After an initial consultation with their community healthcare workers about the program, the clients were able to tell workers where on their properties the drone could drop the delivery.
“As you can imagine, safety issues with power lines and trees and the weather were an issue, and we started this project in December (2020), so it was really winter into spring months,” Hahn said.
“We had to see how it would work. The community health workers had to delay it because of weather or power lines, or trees a few times, but it was a close collaboration with the community health workers who were trained as visual observers.”
Once patients received the delivery, research found they were more likely to use the PPE. Before the study, only 60% of patients said they wore a mask every day. After the drone delivery, 90% reported wearing a mask every day. And those reporting they would not go out in public without a mask went up ten percent after delivery. Of the study’s participants, 60% said they’d be willing to receive items via drone again, and 80% said they would like to schedule future deliveries of PPE items by drone at the end of the study.
The group also learned how to navigate the safety issues surrounding drones. Federal Aviation Administration (FAA) regulations require that drones cannot fly beyond visual sight of the operator and colleagues, which requires coordination of community healthcare workers and drone pilots. Also, USA Drone Port tested various basket weights and different basket materials to determine how to successfully make deliveries, according to the study.
Increasingly, medical officials and drone operators around the country are exploring how to use drones to get prescriptions and other healthcare resources to people in rural communities.
In Maryland, a University of Maryland team is testing using drones to get prescriptions to remote areas like Smith Island, a community ten miles west of the mainland where its nearly 200 residents are mostly older and homebound.
Their prescriptions are generally delivered by ferry, which only runs once a day, weather permitting.
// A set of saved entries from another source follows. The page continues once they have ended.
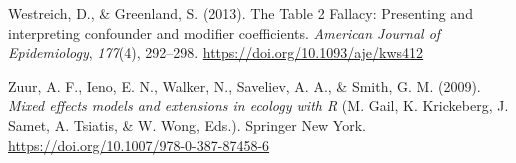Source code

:\documentclass[
]{article}
\newlength{\cslhangindent}
\newenvironment{CSLReferences}[2] %
 {\begin{list}{}{%
  \setlength{\itemindent}{0pt}
  \setlength{\leftmargin}{0pt}
  \setlength{\parsep}{0pt}
  \ifodd #1
   \setlength{\leftmargin}{\cslhangindent}
   \setlength{\itemindent}{-1\cslhangindent}
  \fi
  \setlength{\itemsep}{#2\baselineskip}}}
 {\end{list}}
\begin{document}
\begin{CSLReferences}{1}{0}
Westreich, D., \& Greenland, S. (2013). The {Table} 2 {Fallacy}: Presenting and interpreting confounder and modifier coefficients. \emph{American Journal of Epidemiology}, \emph{177}(4), 292--298. \url{https://doi.org/10.1093/aje/kws412}

Zuur, A. F., Ieno, E. N., Walker, N., Saveliev, A. A., \& Smith, G. M. (2009). \emph{Mixed effects models and extensions in ecology with {R}} (M. Gail, K. Krickeberg, J. Samet, A. Tsiatis, \& W. Wong, Eds.). {Springer New York}. \url{https://doi.org/10.1007/978-0-387-87458-6}

\end{CSLReferences}
\end{document}
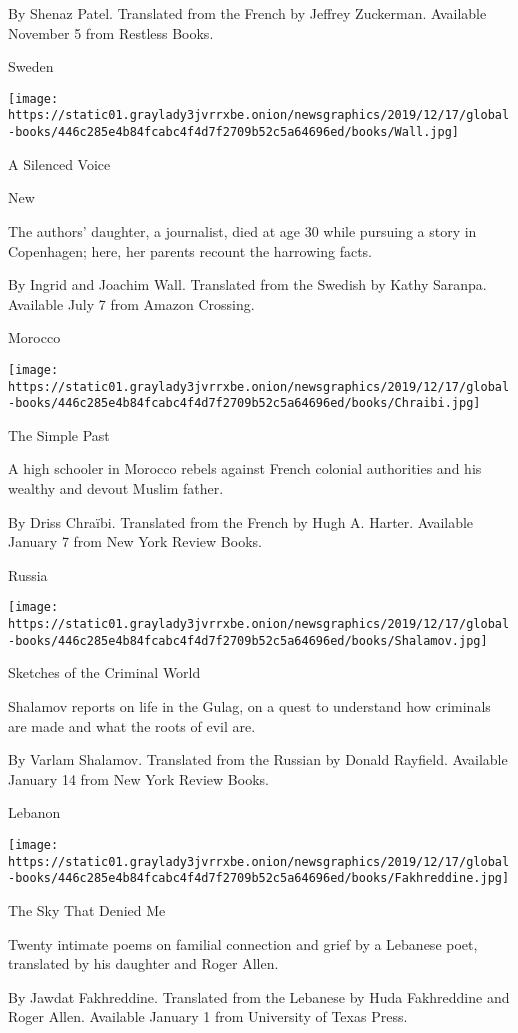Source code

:  By Shenaz Patel. Translated from the French by Jeffrey Zuckerman.
Available November 5 from Restless Books.

Sweden

\texttt{[image: https://static01.graylady3jvrrxbe.onion/newsgraphics/2019/12/17/global-books/446c285e4b84fcabc4f4d7f2709b52c5a64696ed/books/Wall.jpg]}

A Silenced Voice

New

The authors' daughter, a journalist, died at age 30 while pursuing a
story in Copenhagen; here, her parents recount the harrowing facts.

 By Ingrid and Joachim Wall. Translated from the Swedish by Kathy
Saranpa. Available July 7 from Amazon Crossing.

Morocco

\texttt{[image: https://static01.graylady3jvrrxbe.onion/newsgraphics/2019/12/17/global-books/446c285e4b84fcabc4f4d7f2709b52c5a64696ed/books/Chraibi.jpg]}

The Simple Past

A high schooler in Morocco rebels against French colonial authorities
and his wealthy and devout Muslim father.

 By Driss Chraïbi. Translated from the French by Hugh A. Harter.
Available January 7 from New York Review Books.

Russia

\texttt{[image: https://static01.graylady3jvrrxbe.onion/newsgraphics/2019/12/17/global-books/446c285e4b84fcabc4f4d7f2709b52c5a64696ed/books/Shalamov.jpg]}

Sketches of the Criminal World

Shalamov reports on life in the Gulag, on a quest to understand how
criminals are made and what the roots of evil are.

 By Varlam Shalamov. Translated from the Russian by Donald Rayfield.
Available January 14 from New York Review Books.

Lebanon

\texttt{[image: https://static01.graylady3jvrrxbe.onion/newsgraphics/2019/12/17/global-books/446c285e4b84fcabc4f4d7f2709b52c5a64696ed/books/Fakhreddine.jpg]}

The Sky That Denied Me

Twenty intimate poems on familial connection and grief by a Lebanese
poet, translated by his daughter and Roger Allen.

 By Jawdat Fakhreddine. Translated from the Lebanese by Huda Fakhreddine
and Roger Allen. Available January 1 from University of Texas Press.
Officials on the island said that getting prescriptions becomes even more challenging when the water freezes.
“When the ice is heavy, it can take six hours to get there—if you can go at all,” Eddie Somers, a retired fishing boat captain and official on the island, said in a statement. Sometimes, he noted, it’s necessary to use an ice-breaking boat to get prescriptions to those in need.
John Slaughter, a retired Navy helicopter pilot, runs the University of Maryland’s Uncrewed Aircraft Systems Command and heard about the island’s issues during a talk with a Maryland doctor. Two of the doctor’s patients had run out of medicines during a freeze, which required the state to dispatch the medications in a helicopter. Slaughter thought the jobs could have been done with a drone.
“That helicopter costs thousands of dollars an hour to operate when you consider fuel, maintenance, flight crew, and ground crew,” Slaughter said in a press release
In November of 2024, the university was awarded a $1.76 million grant from the U.S. Department of Transportation to establish a drone operation to get medical shipments to rural residents in that state.
Last year, a similar project in Texas had rural practitioners work with Texas Tech University Health Sciences Center to test drone delivery of medical supplies to rural areas of that state. And in Michigan, an economic development organization headed a partnership to test drone delivery of medical supplies and other healthcare needs to residents in rural Michigan.
Hahn said her team’s research shows that drones can have an impact on the health of rural residents.
“It was a small study, but we did see a significant impact in people reporting access to resources that they didn’t have, which is really what we were going after,” she said.